Focus on the Fight: Black Hawk Down
There is a scene in Black Hawk Down - Ridley Scott’s cinematic rendering of the bloody 1993 street battle that took place between elite U.S. solidiers and Somalia street fighters and militia - where inexperienced yet capable Sergeant Eversman is given some philosophical advice from Sergeant Sanderson, a battle-seasoned warrior from the Delta Force elite division. They have their brief conversation amidst the bloody, smoking carnage resulting from several hours of violent street warfare. Sanderson tells Eversmann that while on the battlefield, there is no room for questions about why they are fighting and that he should focus on the fight at hand. You’ll have plenty of time to ask yourself ‘why’ later,” he tells him.
Rockin’ and rollin’ for democracy:Black Hawk Down |
This theme of “just focus on the fight” was apparently on the minds of the makers of Black Hawk Down as well, for director Scott has all but dispensed with cultural and historical background to focus on the spectacle and drama of combat. Although the film starts with subtitled info that sets the stage for the United States’ presence in Somalia, these overtures are quickly lost in a rock opera of bullets and rocket propelled grenades.
In fact, it seems almost irresponsible in lieu of the large number of casualties - 18 Americans dead and over 1,000 Somalis killed in less than 24 hours - that Scott takes such delight in crafting exciting, beautiful, terrifying images instead of presenting us with something more substantial to chew on. Instead of explanation, we get ghostly shootouts rendered via night vision, helicopter gunships firing hundreds of rounds per second, and soldiers diving in slow motion to avoid rocket propelled grenades. The virtuoso photography is complimented with a sound track composed of hard rock, curry-flavored hip hop, and good old fashioned Hollywood war score.
Black Hawk Down the movie is based on Black Hawk Down the book, a 1999 nonfiction account of the incident that describes the battle in such detail that military schools regularly contract author Mark Bowden to explain his findings to future warriors. Bowden’s book is about battle, first and foremost, not philosophy - nonetheless, the author gives us more than just the tinkling of bullets and screams of wounded men. Bowden gives us historical perspective as well as that great rarity in Hollywood war movies: a deepened portrait of the enemy. In Black Hawk Down, he describes not only the complicated arena of clan-based civil war that awaited American troops in Somalia, but the abject poverty of the country. Somalia, Bowden writes, is a land where one family member must always remain at home with a weapon to protect whatever meager property that family owns, and where violence is one of the few professions available.

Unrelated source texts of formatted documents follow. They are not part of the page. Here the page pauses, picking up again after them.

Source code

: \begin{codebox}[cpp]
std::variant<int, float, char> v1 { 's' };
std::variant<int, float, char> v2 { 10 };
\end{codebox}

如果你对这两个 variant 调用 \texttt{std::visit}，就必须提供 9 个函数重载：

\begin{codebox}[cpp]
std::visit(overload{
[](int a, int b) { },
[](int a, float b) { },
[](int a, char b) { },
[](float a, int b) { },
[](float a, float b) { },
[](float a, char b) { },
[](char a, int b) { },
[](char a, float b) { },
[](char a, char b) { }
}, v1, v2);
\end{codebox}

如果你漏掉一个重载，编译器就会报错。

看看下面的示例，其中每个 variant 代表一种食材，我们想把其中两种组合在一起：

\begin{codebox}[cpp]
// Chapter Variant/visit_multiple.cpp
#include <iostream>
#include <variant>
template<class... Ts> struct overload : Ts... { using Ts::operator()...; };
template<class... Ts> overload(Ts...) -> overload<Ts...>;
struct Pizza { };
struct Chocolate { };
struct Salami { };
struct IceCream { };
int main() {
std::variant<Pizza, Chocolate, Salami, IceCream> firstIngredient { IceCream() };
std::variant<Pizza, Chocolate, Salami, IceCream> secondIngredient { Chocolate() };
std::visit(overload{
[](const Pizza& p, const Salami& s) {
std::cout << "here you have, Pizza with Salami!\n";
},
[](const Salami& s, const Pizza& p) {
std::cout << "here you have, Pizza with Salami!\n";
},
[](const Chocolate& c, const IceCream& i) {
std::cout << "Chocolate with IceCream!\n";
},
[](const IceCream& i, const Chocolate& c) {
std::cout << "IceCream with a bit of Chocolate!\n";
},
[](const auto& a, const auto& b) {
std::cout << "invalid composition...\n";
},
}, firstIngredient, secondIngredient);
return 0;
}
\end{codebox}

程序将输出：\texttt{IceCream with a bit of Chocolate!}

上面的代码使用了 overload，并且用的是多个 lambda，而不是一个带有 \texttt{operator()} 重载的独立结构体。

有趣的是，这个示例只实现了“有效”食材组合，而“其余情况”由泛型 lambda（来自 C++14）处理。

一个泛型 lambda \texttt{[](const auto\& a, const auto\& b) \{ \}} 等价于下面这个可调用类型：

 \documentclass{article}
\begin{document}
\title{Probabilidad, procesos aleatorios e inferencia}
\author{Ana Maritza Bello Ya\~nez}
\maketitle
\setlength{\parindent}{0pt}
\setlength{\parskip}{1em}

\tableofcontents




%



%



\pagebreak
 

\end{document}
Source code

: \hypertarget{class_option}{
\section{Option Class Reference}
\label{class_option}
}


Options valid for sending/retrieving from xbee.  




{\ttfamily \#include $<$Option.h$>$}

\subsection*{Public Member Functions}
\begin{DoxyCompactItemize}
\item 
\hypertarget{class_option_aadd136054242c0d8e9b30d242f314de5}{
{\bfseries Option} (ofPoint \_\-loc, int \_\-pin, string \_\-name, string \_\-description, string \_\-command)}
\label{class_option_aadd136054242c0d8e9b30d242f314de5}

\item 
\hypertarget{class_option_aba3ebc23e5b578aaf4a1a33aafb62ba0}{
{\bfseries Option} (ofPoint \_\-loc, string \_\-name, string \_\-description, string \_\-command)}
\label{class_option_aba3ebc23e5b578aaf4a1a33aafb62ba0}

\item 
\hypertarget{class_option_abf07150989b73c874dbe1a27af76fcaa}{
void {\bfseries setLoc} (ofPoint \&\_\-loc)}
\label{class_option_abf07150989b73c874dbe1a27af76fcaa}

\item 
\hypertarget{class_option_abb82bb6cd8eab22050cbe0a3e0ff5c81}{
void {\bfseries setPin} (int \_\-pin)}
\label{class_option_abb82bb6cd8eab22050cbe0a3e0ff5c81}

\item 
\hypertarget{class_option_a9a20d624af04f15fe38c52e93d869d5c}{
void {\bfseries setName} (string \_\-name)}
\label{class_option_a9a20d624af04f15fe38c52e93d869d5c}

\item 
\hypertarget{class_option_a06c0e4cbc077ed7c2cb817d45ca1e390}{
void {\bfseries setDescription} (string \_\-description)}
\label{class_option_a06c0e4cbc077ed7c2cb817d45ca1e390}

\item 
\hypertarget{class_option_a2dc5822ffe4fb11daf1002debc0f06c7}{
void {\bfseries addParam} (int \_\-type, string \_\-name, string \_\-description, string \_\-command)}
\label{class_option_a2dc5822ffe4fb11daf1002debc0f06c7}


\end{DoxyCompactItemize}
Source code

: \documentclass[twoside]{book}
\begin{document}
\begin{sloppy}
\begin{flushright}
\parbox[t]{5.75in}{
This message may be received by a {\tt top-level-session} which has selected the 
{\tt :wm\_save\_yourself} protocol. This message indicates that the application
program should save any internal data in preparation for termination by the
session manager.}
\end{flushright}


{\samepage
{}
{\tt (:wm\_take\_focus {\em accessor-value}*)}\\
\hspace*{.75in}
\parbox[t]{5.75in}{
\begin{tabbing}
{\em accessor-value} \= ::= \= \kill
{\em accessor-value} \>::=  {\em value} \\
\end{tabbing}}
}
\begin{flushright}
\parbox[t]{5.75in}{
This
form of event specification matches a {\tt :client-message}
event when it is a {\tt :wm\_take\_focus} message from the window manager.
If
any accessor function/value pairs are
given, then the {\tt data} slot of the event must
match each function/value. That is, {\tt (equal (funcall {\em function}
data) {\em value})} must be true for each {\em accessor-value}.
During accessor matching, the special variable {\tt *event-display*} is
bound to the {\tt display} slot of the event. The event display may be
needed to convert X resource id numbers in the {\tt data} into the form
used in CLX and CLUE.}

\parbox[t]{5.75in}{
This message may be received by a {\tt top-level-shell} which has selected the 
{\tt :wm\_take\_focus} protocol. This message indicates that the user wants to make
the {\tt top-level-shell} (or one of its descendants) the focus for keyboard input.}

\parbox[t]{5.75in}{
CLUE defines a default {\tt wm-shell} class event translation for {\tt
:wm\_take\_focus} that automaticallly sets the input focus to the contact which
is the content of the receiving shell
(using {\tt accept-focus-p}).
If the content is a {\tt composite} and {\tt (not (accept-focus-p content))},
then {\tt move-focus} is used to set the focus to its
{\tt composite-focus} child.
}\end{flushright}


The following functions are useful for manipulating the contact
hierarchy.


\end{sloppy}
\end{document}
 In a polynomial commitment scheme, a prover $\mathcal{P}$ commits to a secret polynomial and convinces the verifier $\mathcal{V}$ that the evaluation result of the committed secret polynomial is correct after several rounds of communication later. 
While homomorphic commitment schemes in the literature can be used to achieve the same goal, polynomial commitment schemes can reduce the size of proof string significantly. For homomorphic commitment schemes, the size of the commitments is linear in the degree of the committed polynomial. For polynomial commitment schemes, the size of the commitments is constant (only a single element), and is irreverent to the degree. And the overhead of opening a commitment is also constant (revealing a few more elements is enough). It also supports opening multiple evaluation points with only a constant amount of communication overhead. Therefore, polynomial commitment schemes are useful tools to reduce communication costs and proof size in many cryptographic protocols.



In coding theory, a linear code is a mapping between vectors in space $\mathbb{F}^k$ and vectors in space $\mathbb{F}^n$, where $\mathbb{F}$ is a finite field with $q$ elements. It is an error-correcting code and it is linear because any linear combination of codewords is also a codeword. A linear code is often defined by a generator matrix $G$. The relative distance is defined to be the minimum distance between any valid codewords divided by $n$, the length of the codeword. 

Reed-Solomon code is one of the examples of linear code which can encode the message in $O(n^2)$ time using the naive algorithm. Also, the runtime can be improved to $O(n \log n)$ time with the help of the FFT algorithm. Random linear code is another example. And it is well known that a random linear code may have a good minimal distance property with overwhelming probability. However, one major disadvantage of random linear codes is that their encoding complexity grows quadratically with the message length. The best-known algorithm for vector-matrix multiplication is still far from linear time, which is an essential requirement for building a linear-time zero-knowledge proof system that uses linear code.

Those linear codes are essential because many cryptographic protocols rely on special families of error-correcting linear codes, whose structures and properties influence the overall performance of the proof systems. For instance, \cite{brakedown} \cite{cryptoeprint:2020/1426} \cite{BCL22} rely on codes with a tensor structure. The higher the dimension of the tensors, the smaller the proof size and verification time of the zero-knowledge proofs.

In the movie, Americans do not fight against human beings, but instead battle “the skinnies” - faceless, black-skinned maniacs with dark sunglasses and yellowed smiles. Despite its exceptional production values, compelling regional iconography, and high profile director, this movie is at heart not much more than classic war movie exploitation, with mobs of screaming, nameless enemies getting gunned down by good looking kids from Texas who still call their parents “ma” and “pa”. It is an updated, Americanized version of Zulu, and about as culturally enlightening as that movie - which means, not very. Like its somewhat racist predecessor, insight into colonialism (or in this case, nation building) takes a back seat to the drama of close quarters combat.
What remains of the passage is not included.